Network Request Scheduler (NRS) 6 RPC, OST, benchmarking 13634 Order IO (and possibly metadata) requests by client, file offset, priority, etc in order to improve overall back-end efficiency and/or provide QOS to clients. Dynamically change the number of RPCs in flight for each client to balance the RPC traffic at the server. Previous research done by Sun shows this can significantly improve overall performance.
Lustre Block Device 6 VFS, LOV 5498 Lustre object lloop driver exports block device to userspace, bypassing filesystem. Code partly works and is part of 1.6.4+, but has correctness issues and potential performance problems. It needs to be ported to newer kernels.
Client PAGE_SIZE < server PAGE_SIZE 6 RPC, LNET 686 Support smaller page sizes on client than server. Applies to exotic server HW like PPC/ia64/SPARC.
Swap on Lustre 7 VFS, VM 5498 Depends on the Lustre block device. Has problems when working under memory pressure, which makes it mostly useless until those problems are fixed.
Directory readdir+ 7 VFS, MDS 17845 Bulk metadata readdir/stat interface to speed up "ls -l" operations. Send back requested inode attributes for all directory entries as part of the extended dirent data. Integrate with any proposed API for this on the client. Needs Large Readdir RPCs to be efficient over the wire, since more data will be returned for every entry.
OST Space Management (Basic) 7 HSM, MDS, LOV 13107 Simple migration capability - transparently migrate objects/files between OSTs (blocking application writes, or aborting migration during contention); evacuate OSTs and move file data to other OSTs; add new OST and balance data on it. The OST doesn't really need to understand this, only the MDS (for LOV EA rewrite) and client (LOV EA rewrite). The HSM project implements layout lock support and policy engine for automatic space management. An ioctl that allows transparently changing an MDS inode to point to the migrated object(s) instead of the original object(s) and then scheduling the old object(s) for destruction.
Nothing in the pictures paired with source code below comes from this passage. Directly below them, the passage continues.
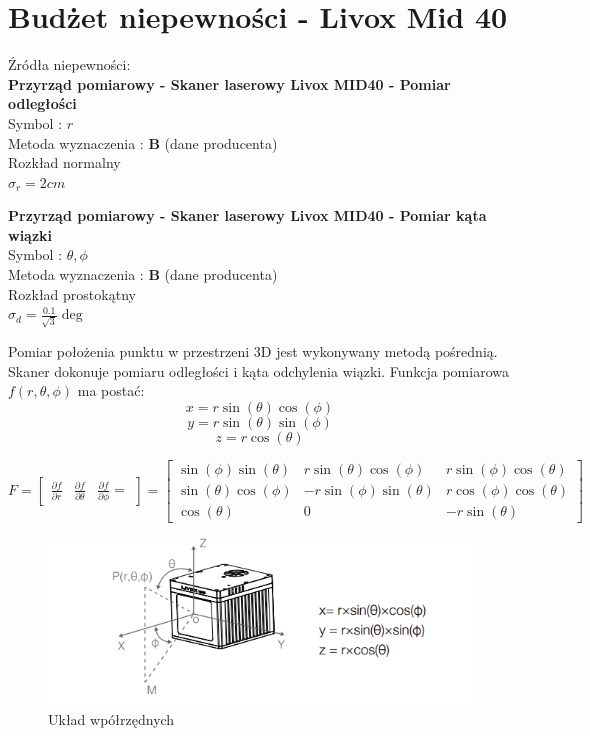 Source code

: \documentclass{article}
\begin{document}
\section {Budżet niepewności - Livox Mid 40}

Źródła niepewności: \\
\textbf{Przyrząd pomiarowy - Skaner laserowy Livox MID40 - Pomiar odległości}\\
Symbol : $r$\\
Metoda wyznaczenia : \textbf{B} (dane producenta)\\
Rozkład normalny \\
$\sigma_{r} = 2cm$

\textbf{Przyrząd pomiarowy - Skaner laserowy Livox MID40 - Pomiar kąta wiązki}\\
Symbol : $\theta, \phi$\\
Metoda wyznaczenia : \textbf{B} (dane producenta)\\
Rozkład prostokątny \\
$\sigma_{d} = \frac{0.1}{\sqrt{3}} \deg$


Pomiar położenia punktu w przestrzeni 3D jest wykonywany metodą pośrednią.
Skaner dokonuje pomiaru odległości i kąta odchylenia wiązki.
Funkcja pomiarowa $f(r,\theta, \phi)$ ma postać:
\begin{equation}
x = r \sin(\theta) \cos(\phi)
\end{equation}
\begin{equation}
y = r \sin(\theta) \sin(\phi)
\end{equation}
\begin{equation}
z = r \cos (\theta)
\end{equation}


\begin{equation}
F = \begin{bmatrix}
\frac{\partial f}{\partial r}&
\frac{\partial f}{\partial \theta}&
\frac{\partial f}{\partial \phi}=
\end{bmatrix}=
\left[\begin{matrix}\sin{\left(\phi \right)} \sin{\left(\theta \right)} & r \sin{\left(\theta \right)} \cos{\left(\phi \right)} & r \sin{\left(\phi \right)} \cos{\left(\theta \right)}\\\sin{\left(\theta \right)} \cos{\left(\phi \right)} & - r \sin{\left(\phi \right)} \sin{\left(\theta \right)} & r \cos{\left(\phi \right)} \cos{\left(\theta \right)}\\\cos{\left(\theta \right)} & 0 & - r \sin{\left(\theta \right)}\end{matrix}\right]
\end{equation}
\begin{figure}[htp!]
	\centering
	\includegraphics[width=0.7\linewidth]{livox_co.png}
	\caption{Układ wpółrzędnych}
	\label{fig:livoxco}
\end{figure}
\end{document}
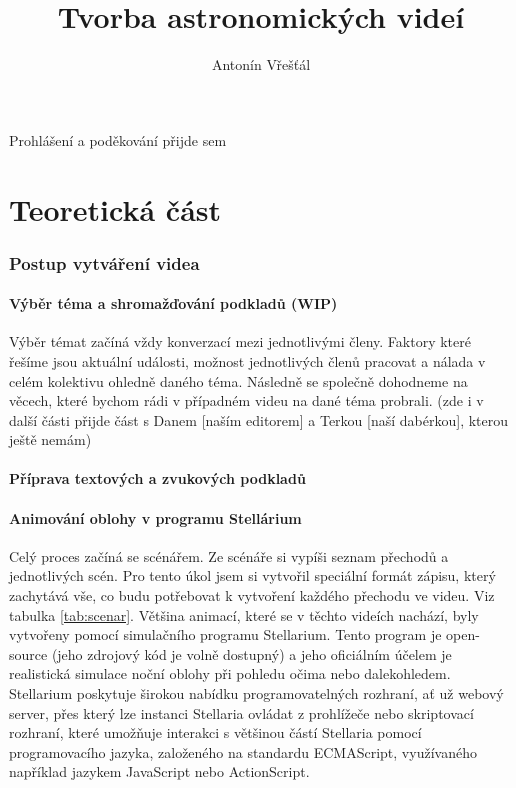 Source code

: \documentclass[12pt,a4paper,titlepage]{article}
\author{Antonín Vřešťál}
\title{Tvorba astronomických videí}
\begin{document}
\maketitle

\tableofcontents
\newpage
Prohlášení a poděkování přijde sem
\newpage
\part{Teoretická část}
\section{Postup vytváření videa}
\subsection{Výběr téma a shromažďování podkladů (WIP)}
Výběr témat začíná vždy konverzací mezi jednotlivými členy. Faktory které řešíme jsou aktuální události, možnost jednotlivých členů pracovat a nálada v celém kolektivu ohledně daného téma. Následně se společně dohodneme na věcech, které bychom rádi v případném videu na dané téma probrali. (zde i v další části přijde část s Danem [naším editorem] a Terkou [naší dabérkou], kterou ještě nemám)
\subsection{Příprava textových a zvukových podkladů}
\subsection{Animování oblohy v programu Stellárium} \label{makingof:stellarium}
Celý proces začíná se scénářem. Ze scénáře si vypíši seznam přechodů a jednotlivých scén. Pro tento úkol jsem si vytvořil speciální formát zápisu, který zachytává vše, co budu potřebovat k vytvoření každého přechodu ve videu. Viz tabulka \ref{tab:scenar}.
Většina animací, které se v těchto videích nachází, byly vytvořeny pomocí simulačního programu Stellarium. Tento program je open-source (jeho zdrojový kód je volně dostupný) a jeho oficiálním účelem je realistická simulace noční oblohy při pohledu očima nebo dalekohledem. Stellarium poskytuje širokou nabídku programovatelných rozhraní, ať už webový server, přes který lze instanci Stellaria ovládat z prohlížeče nebo skriptovací rozhraní, které umožňuje interakci s většinou částí Stellaria pomocí programovacího jazyka, založeného na standardu ECMAScript, využívaného například jazykem JavaScript nebo ActionScript.
\end{document}
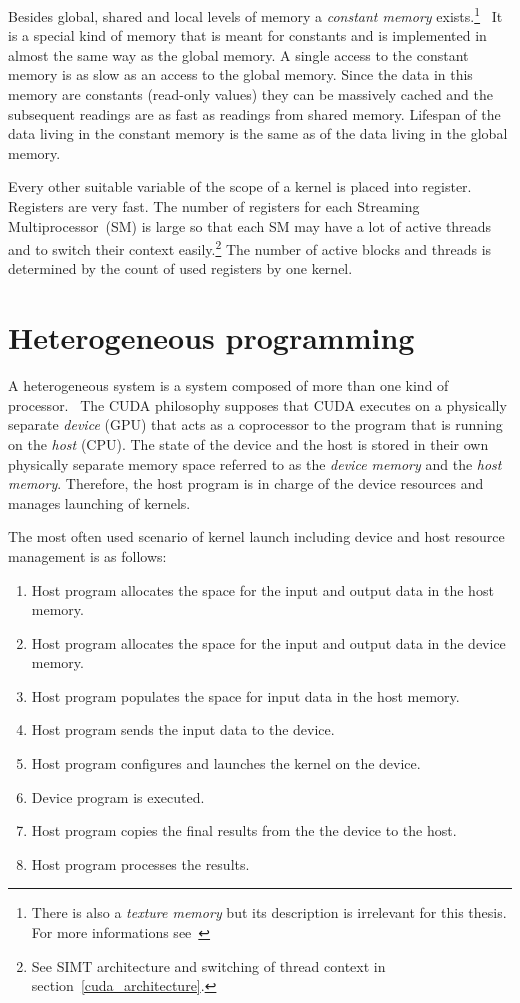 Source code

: \documentclass[12pt,oneside]{fithesis2}
\begin{document}
Besides global, shared and local levels of memory a \emph{constant memory} exists.\footnote{There is also a \emph{texture memory} but its description is irrelevant for this thesis. For more informations see~\cite{cuda_guide}}~\cite{cuda_guide} It is a special kind of memory that is meant for constants and is implemented in almost the same way as the global memory. A single access to the constant memory is as slow as an access to the global memory. Since the data in this memory are constants (read-only values) they can be massively cached and the subsequent readings are as fast as readings from shared memory. Lifespan of the data living in the constant memory is the same as of the data living in the global memory.

Every other suitable variable of the scope of a kernel is placed into register. Registers are very fast. The number of registers for each Streaming Multiprocessor~(SM) is large so that each SM may have a lot of active threads and to switch their context easily.\footnote{See SIMT architecture and switching of thread context in section~\ref{cuda_architecture}.} The number of active blocks and threads is determined by the count of used registers by one kernel.

\section{Heterogeneous programming}
\label{heterogeneous_programming}

A heterogeneous system is a system composed of more than one kind of processor.~\cite{professional_cuda} The CUDA philosophy supposes that CUDA executes on a physically separate \emph{device} (GPU) that acts as a coprocessor to the program that is running on the \emph{host} (CPU). The state of the device and the host is stored in their own physically separate memory space referred to as the \emph{device memory} and the \emph{host memory}. Therefore, the host program is in charge of the device resources and manages launching of kernels.~\cite{cuda_guide}

The most often used scenario of kernel launch including device and host resource management is as follows:
\begin{enumerate}[noitemsep]
	\item Host program allocates the space for the input and output data in the host memory.
	\item Host program allocates the space for the input and output data in the device memory.
	\item Host program populates the space for input data in the host memory.
	\item Host program sends the input data to the device.
	\item Host program configures and launches the kernel on the device.
	\item Device program is executed.
	\item Host program copies the final results from the the device to the host.
	\item Host program processes the results. 
\end{enumerate}
\end{document}
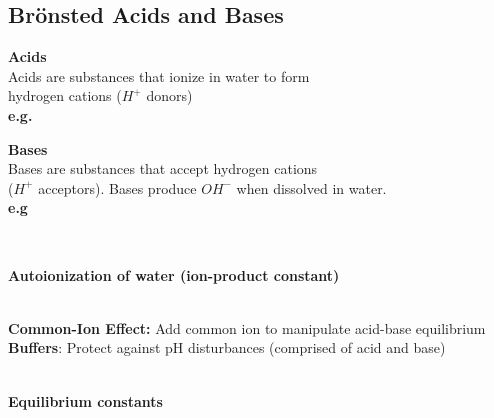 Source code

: \subsection{Brönsted Acids and Bases}
\begin{minipage}{0.45\linewidth}
\textbf{Acids}\\
Acids are substances that ionize in water to form \\
hydrogen cations ($H^{+}$ donors)\\
\textbf{e.g.}\\
\end{minipage}
\begin{minipage}{0.45\linewidth}
\textbf{Bases}\\
Bases are substances that accept 
hydrogen cations \\
($H^{+}$ acceptors). Bases produce $OH^{-}$ when dissolved in water.\\
\textbf{e.g}\\
\end{minipage}\\
\begin{minipage}{0.6\linewidth}
\textbf{Autoionization of water (ion-product constant)}\\
\fbox{$K_w = [H_3O^{+}][OH^{-} = [H^{+}][OH^{-}] = 1.0 \cdot 10^{-14}$ (at $25 ^{\circ}C$)}\\    
\end{minipage}
\begin{minipage}{0.30\linewidth}
    \textbf{Common-Ion Effect:} Add common ion to manipulate acid-base equilibrium\\
    \textbf{Buffers}: Protect against pH disturbances (comprised of acid and base)
\end{minipage}\\
\textbf{Equilibrium constants}\\
\begin{minipage}{0.5\linewidth}
\end{minipage}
Small file IO aggregation 7 CLIO, OST 944 Small file IO aggregation (multi-object RPCs), most likely for writes first, and possibly later for reads in conjunction with statahead.
Version Based Recovery for delayed clients 8 recovery 10609 Complete VBR implementation to handle delayed client recovery/reconnection. Needed for disconnected network operation, better fault tolerance.
Client-side data encryption 9 VM, security 5286 Encrypt files and directories (or possibly just filenames) on the client before sending to the server. This avoids sending unencrypted data over the network, or ever having the data in plaintext on the server (in case of separate decryption from network, encryption on disk).
Ptlrpc layer rewrite 9 recovery, RPC 5286 Rewrite the Lustre RPC code to clean up the code and simplify RPC handling.
local object zero-copy IO 9 VFS, DLM, OST Efficient data IO between a client and a local OST object; optimization to support local clients. Likely implemented as a fast-path connection between the OSC and the local OFD/OSD. Read cache should be kept on the OSD instead of at the client VFS level, so that the cache can be shared among all users of this OST.